El pobre pescador llevó a
la princesa a su casa y, desde aquel día, no le faltó nada a su familia, porque
su huésped era generosa como un sultán. Cuando el hijo de la princesa creció
un poco, ella se lo confió a la mujer del pescador y se encaminó hacia la
ciudad. Allí, disfrazada de hombre, salió en busca de trabajo. Como sabía
escribir muy bien, fue contratada como escriba en el palacio del sultán.
No tardó el sultán en
fijar su atención en el nuevo escriba, tan hábil y de aspecto tan elegante. Lo
puso a su servicio, hizo de él su consejero y, al poco tiempo, lo nombró visir.
El sultán era muy viejo y
no tenía hijos. A su muerte, el pueblo designó como sucesor al sabio visir,
sin sospechar que, de este modo, en vez de nombrar a un sultán, nombraba a una
sultana. El nuevo soberano reinó con prudencia y sabiduría. El país florecía
como el jardín de un buen jardinero, pero la princesa no era feliz. Echaba de
menos a su amado esposo. Pero ¿cómo encontrarlo? Sin duda, debía de estar en
la miseria porque, al huir tan deprisa, tuvo que dejar la flauta y el vaso de
oro.
Después de pensar mucho
en cómo obtener noticias de él, un día la princesa, es decir, el sultán,
comunicó a todo el reino que pretendía construir un gran palacio y, para ello,
convocó a los des-ocupados que quisiesen participar para poner en marcha el
proljecto. El bando permitió que acudiesen muchos trabajadores de todas partes.

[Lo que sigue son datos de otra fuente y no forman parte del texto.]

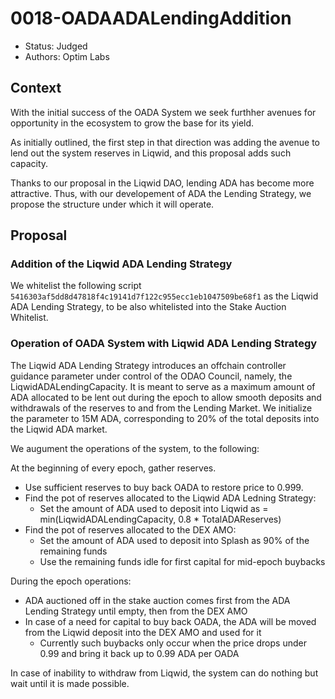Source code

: # 0018-OADAADALendingAddition

- Status: Judged
- Authors: Optim Labs

## Context

With the initial success of the OADA System we seek furthher avenues for opportunity in the ecosystem to grow the base for its yield. 

As initially outlined, the first step in that direction was adding the avenue to lend out the system reserves in Liqwid, and this proposal adds such capacity. 

Thanks to our proposal in the Liqwid DAO, lending ADA has become more attractive. Thus, with our developement of ADA the Lending Strategy, we propose the structure under which it will operate.

## Proposal

### Addition of the Liqwid ADA Lending Strategy

We whitelist the following script `5416303af5dd8d47818f4c19141d7f122c955ecc1eb1047509be68f1` as the Liqwid ADA Lending Strategy, to be also whitelisted into the Stake Auction Whitelist.

### Operation of OADA System with Liqwid ADA Lending Strategy

The Liqwid ADA Lending Strategy introduces an offchain controller guidance parameter under control of the ODAO Council, namely, the LiqwidADALendingCapacity. It is meant to serve as a maximum amount of ADA allocated to be lent out during the epoch to allow smooth deposits and withdrawals of the reserves to and from the Lending Market. We initialize the parameter to 15M ADA, corresponding to 20% of the total deposits into the Liqwid ADA market.

We augument the operations of the system, to the following:

At the beginning of every epoch, gather reserves. 
- Use sufficient reserves to buy back OADA to restore price to 0.999. 
- Find the pot of reserves allocated to the Liqwid ADA Ledning Strategy: 
    - Set the amount of ADA used to deposit into Liqwid as = min(LiqwidADALendingCapacity, 0.8 * TotalADAReserves)
- Find the pot of reserves allocated to the DEX AMO:
    - Set the amount of ADA used to deposit into Splash as 90% of the remaining funds
    - Use the remaining funds idle for first capital for mid-epoch buybacks 

During the epoch operations: 
- ADA auctioned off in the stake auction comes first from the ADA Lending Strategy until empty, then from the DEX AMO
- In case of a need for capital to buy back OADA, the ADA will be moved from the Liqwid deposit into the DEX AMO and used for it
    - Currently such buybacks only occur when the price drops under 0.99 and bring it back up to 0.99 ADA per OADA

In case of inability to withdraw from Liqwid, the system can do nothing but wait until it is made possible.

La princesa los recibía en persona y cada noche les pagaba su servicio, pero no
llegó a encontrar, por este medio, a su esposo. Ya estaba casi terminado el
trabajo cuando se presentó un forastero de aspecto miserable, vestido con
andrajos. Ponía toda su voluntad en la tarea, pero no le salían bien las cosas
porque no había aprendido el oficio. Aquella noche la princesa, al pagar a los
obreros, reconoció en él a su marido y le dijo:
-Este trabajo no es para
ti. Ven conmigo, que te daré otro.
Lo guió hasta sus
aposentos e hizo que llevasen allí a su hijo.
-Quiero que lo cuides,
que te ocupes de él.
-Pero no sé por dónde
empezar -respondió tristemente el joven. Nunca he trabajado de niñera.
-Haz la prueba y ya
veremos -ordenó la princesa y le dejó al niño en sus brazos.
El niño estaba llorando
porque lo habían regañado poco antes. Pero en cuanto estuvo en los brazos de
su padre, dejó de llorar, sonrió y comenzó a acariciarlo.
-¿Ves qué bien lo sabes
hacer? -dijo la princesa. No podía ser de otra manera. ¿Quién puede educar a un
hijo mejor que su padre?
Dicho esto, la princesa
se dio a conocer. Al día siguiente, reunió a toda la corte y les reveló que no
era un hombre, sino una mujer. Después de contar todas sus aventuras y
desventuras, los consejeros nombraron sultán en su puesto a su joven marido.
Así, el pobre huérfano llegó a ser sultán, su mujer la sultana y el buen
pescador fue su visir. Y, desde entonces, vivieron juntos muy felices y el
joven huérfano fue el mejor soberano que jamás haya reinado en aquel país.